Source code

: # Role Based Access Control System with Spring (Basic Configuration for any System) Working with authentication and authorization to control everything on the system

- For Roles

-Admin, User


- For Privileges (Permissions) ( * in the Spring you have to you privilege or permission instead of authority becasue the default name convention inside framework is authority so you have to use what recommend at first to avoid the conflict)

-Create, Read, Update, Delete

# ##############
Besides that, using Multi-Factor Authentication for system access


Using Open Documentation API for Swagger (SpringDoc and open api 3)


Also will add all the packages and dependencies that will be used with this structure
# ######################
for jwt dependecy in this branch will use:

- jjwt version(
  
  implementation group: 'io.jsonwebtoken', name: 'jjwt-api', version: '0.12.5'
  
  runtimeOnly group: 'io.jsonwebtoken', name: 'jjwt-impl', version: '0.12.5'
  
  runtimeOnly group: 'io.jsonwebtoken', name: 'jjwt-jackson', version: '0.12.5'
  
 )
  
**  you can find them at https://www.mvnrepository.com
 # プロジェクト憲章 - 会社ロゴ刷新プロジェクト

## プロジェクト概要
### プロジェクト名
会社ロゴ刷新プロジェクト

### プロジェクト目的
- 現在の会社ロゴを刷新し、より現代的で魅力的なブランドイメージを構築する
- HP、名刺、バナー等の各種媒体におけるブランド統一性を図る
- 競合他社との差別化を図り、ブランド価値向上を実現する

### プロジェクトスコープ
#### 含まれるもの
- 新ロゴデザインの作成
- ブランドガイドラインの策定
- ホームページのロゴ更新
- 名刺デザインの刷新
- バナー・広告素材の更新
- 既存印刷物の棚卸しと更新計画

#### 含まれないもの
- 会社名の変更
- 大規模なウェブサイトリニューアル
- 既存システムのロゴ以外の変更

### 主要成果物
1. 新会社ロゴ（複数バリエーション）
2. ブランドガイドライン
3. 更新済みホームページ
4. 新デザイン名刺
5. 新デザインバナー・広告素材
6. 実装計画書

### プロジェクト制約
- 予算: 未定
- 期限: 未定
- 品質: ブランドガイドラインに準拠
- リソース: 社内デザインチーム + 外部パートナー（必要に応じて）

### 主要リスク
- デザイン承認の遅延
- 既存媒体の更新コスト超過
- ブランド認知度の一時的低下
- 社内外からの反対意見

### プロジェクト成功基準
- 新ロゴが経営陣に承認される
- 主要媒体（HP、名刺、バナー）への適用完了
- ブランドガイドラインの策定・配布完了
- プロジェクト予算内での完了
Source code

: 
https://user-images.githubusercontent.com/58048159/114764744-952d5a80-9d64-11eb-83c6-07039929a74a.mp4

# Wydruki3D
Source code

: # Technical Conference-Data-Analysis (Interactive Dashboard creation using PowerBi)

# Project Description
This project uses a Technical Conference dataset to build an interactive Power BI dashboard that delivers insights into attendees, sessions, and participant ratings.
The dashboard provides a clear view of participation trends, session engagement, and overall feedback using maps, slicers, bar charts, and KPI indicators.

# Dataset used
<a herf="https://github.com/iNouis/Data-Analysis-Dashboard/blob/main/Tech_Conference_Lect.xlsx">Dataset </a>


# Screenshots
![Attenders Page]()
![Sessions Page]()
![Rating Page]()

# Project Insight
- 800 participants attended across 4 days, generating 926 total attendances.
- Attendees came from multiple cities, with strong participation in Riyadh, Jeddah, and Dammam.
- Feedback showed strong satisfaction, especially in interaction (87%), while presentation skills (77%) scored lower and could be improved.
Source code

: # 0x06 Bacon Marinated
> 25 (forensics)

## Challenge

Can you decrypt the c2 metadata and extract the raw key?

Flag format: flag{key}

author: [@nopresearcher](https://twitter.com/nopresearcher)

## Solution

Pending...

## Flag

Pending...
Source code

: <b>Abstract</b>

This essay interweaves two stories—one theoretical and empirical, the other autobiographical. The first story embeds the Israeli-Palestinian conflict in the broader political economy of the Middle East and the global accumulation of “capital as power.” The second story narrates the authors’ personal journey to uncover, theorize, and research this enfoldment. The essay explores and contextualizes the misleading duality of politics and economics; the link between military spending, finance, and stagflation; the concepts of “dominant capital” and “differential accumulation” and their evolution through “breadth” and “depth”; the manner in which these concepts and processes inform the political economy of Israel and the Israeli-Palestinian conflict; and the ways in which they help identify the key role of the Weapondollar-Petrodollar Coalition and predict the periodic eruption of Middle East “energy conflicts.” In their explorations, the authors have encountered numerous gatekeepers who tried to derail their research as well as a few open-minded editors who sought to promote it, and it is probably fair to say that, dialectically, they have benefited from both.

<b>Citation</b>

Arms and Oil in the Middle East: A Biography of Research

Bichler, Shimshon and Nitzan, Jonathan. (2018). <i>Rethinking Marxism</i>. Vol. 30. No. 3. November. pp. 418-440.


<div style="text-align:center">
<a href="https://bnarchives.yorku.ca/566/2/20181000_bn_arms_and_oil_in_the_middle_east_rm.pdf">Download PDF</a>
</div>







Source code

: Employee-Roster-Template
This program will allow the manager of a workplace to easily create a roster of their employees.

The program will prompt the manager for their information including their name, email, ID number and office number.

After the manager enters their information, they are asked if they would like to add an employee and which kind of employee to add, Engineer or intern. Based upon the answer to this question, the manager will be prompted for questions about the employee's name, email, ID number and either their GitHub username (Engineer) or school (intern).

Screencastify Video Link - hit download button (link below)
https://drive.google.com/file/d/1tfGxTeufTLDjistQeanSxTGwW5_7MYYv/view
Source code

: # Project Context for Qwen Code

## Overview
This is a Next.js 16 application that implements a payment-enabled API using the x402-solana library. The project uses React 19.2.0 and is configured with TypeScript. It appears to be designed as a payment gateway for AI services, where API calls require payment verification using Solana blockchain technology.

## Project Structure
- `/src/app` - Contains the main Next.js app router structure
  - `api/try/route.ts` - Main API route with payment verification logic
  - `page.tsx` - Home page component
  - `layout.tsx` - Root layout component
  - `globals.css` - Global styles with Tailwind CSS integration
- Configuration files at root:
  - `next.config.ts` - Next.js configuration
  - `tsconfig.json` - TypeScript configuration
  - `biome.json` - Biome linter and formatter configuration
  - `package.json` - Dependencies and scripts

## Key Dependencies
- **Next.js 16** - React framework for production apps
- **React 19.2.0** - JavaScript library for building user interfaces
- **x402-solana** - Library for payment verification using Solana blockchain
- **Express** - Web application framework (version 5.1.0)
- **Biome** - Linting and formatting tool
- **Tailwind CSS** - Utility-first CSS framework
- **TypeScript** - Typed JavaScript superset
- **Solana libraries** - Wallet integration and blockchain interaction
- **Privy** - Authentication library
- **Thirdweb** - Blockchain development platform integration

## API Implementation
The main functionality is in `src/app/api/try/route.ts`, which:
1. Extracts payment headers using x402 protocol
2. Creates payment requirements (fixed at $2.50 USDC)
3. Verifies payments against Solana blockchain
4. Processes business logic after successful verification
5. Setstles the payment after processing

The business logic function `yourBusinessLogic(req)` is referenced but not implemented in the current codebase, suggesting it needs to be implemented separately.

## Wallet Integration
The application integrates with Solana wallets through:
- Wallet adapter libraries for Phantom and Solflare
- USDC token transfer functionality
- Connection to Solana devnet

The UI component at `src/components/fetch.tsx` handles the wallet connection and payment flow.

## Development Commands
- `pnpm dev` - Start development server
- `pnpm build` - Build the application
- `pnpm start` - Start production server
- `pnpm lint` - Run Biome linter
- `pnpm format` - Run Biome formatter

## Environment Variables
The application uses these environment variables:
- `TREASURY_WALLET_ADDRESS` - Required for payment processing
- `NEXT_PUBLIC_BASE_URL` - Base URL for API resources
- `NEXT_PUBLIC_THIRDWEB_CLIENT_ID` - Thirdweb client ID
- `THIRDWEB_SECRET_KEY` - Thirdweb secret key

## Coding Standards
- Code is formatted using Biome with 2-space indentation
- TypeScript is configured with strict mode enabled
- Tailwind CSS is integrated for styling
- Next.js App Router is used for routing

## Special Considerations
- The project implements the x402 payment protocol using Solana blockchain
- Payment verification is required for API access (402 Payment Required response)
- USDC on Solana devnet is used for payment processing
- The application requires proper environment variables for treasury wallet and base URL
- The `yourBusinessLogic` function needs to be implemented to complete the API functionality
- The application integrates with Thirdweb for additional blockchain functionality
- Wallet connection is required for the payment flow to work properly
::::::
## EXERCISE PROMPT
Look above for lines with the word "needs" and copy them all.

## RESULT BELOW
The business logic function `yourBusinessLogic(req)` is referenced but not implemented in the current codebase, suggesting it needs to be implemented separately.
- The `yourBusinessLogic` function needs to be implemented to complete the API functionality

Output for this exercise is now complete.